Entre os principais impactos positivos e negativos previstos estão: (1) valorização dos imóveis e das terras do entorno do empreendimento; (2) destruição de equipamentos de pesca (redes) devido ao tráfego de embarcações motorizadas entre o continente e a ilha; (3) intervenções em sítios arqueológicos; (4) alteração da paisagem natural com a supressão de vegetação nativa; (5) perda de biomassa; (6) perda de biodiversidade; (7) aumento da turbidez da água durante as obras; (8) restabelecimento da biodiversidade da flora através de programa de revegetação; (9) criação de condições favoráveis para o surgimento de novos habitats; (10) crescimento demográfico das localidades vizinhas e surgimento e/ou incremento de ocupações espontâneas, sobretudo em áreas de fragilidade ambiental, decorrentes da perspectiva de geração de empregos; (11) movimento migratório de trabalhadores para áreas vizinhas ao empreendimento; (12) aumento da ocupação na área de influência direta do empreendimento por empregos diretos e indiretos; (13) geração de renda e divisas; (14) pressão sobre a demanda de infraestrutura; (15) desproporcionalidade na razão de sexo da população local, com aumento da população masculina; (16) ruptura nos vínculos de dependência entre o rural e o urbano; (17) interferência nos padrões de mobilidade e assentamento da população; (18) risco de conflito de uso da água; (19) estímulo ao desenvolvimento de atividades culturais e artesanais; (20) incremento no uso das águas; (21) risco de redução da área produtiva da atividade tradicional de mariscagem e pesca; (22) alteração do modo de vida dos moradores da área de influência direta; (23) contribuição para a modernização tecnológica. O próprio RIMA admite uma predominância de impactos negativos (66%) sobre a área de influência.

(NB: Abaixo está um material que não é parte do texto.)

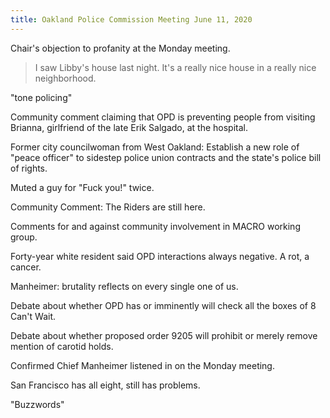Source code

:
 ```yaml
---
title: Oakland Police Commission Meeting June 11, 2020
---
```


Chair's objection to profanity at the Monday meeting.

> I saw Libby's house last night.  It's a really nice house in a really nice neighborhood.

"tone policing"

Community comment claiming that OPD is preventing people from visiting Brianna, girlfriend of the late Erik Salgado, at the hospital.

Former city councilwoman from West Oakland: Establish a new role of "peace officer" to sidestep police union contracts and the state's police bill of rights.

Muted a guy for "Fuck you!" twice.

Community Comment: The Riders are still here.

Comments for and against community involvement in MACRO working group.

Forty-year white resident said OPD interactions always negative.  A rot, a cancer.

Manheimer: brutality reflects on every single one of us.

<!-- conflicts unions' joint statement -->

Debate about whether OPD has or imminently will check all the boxes of 8 Can't Wait.

Debate about whether proposed order 9205 will prohibit or merely remove mention of carotid holds.

Confirmed Chief Manheimer listened in on the Monday meeting.

San Francisco has all eight, still has problems.

"Buzzwords"
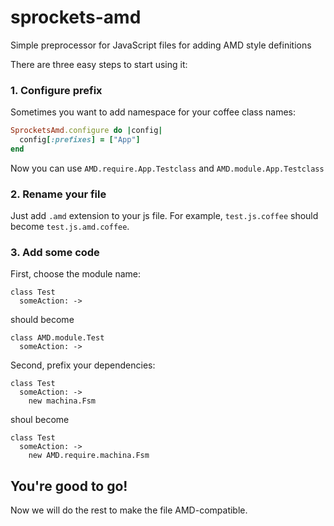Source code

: sprockets-amd
============

Simple preprocessor for JavaScript files for adding AMD style definitions

There are three easy steps to start using it:

### 1. Configure prefix

Sometimes you want to add namespace for your coffee class names:

```ruby
SprocketsAmd.configure do |config|
  config[:prefixes] = ["App"]
end
```

Now you can use ```AMD.require.App.Testclass``` and ```AMD.module.App.Testclass```

### 2. Rename your file

Just add ```.amd``` extension to your js file. For example, ```test.js.coffee``` should become ```test.js.amd.coffee```.

### 3. Add some code

First, choose the module name:

``` coffee-script
class Test
  someAction: ->
```
should become

``` coffee-script
class AMD.module.Test
  someAction: ->
```
Second, prefix your dependencies:

``` coffee-script
class Test
  someAction: ->
    new machina.Fsm
```
shoul become
``` coffee-script
class Test
  someAction: ->
    new AMD.require.machina.Fsm
```

## You're good to go!
Now we will do the rest to make the file AMD-compatible.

A fim de mitigar esses impactos, o empreendedor propõe uma série de medidas mitigadoras, entre elas: (1) Programa de Qualificação Profissional; (2) Programa de Sinalização de Tráfego; (3) Programa de Compensação Pesqueira; (4) Programa de Controle de Processos Erosivos e Assoreamento; (5) Programa de Resgate da Flora; (6) Programa de Recomposição Vegetal; (6) Programa de Proteção e Monitoramento da Fauna; (7) Programa de Educação Ambiental; (8) Programa de Fomento ao Empreendedorismo e Desenvolvimento Local; (9) Programa de Gerenciamento de Resíduos Sólidos (PGRS); Programa de Ações do Poder Público; (10) Programa de Comunicação Social, além de diversos outros programas ambientais.
Os dados e propostas contidos no RIMA foram disponibilizados no início de abril de 2009 à população local pelo IMA, sendo distribuídos a diversas colônias de pescadores nos municípios potencialmente afetados.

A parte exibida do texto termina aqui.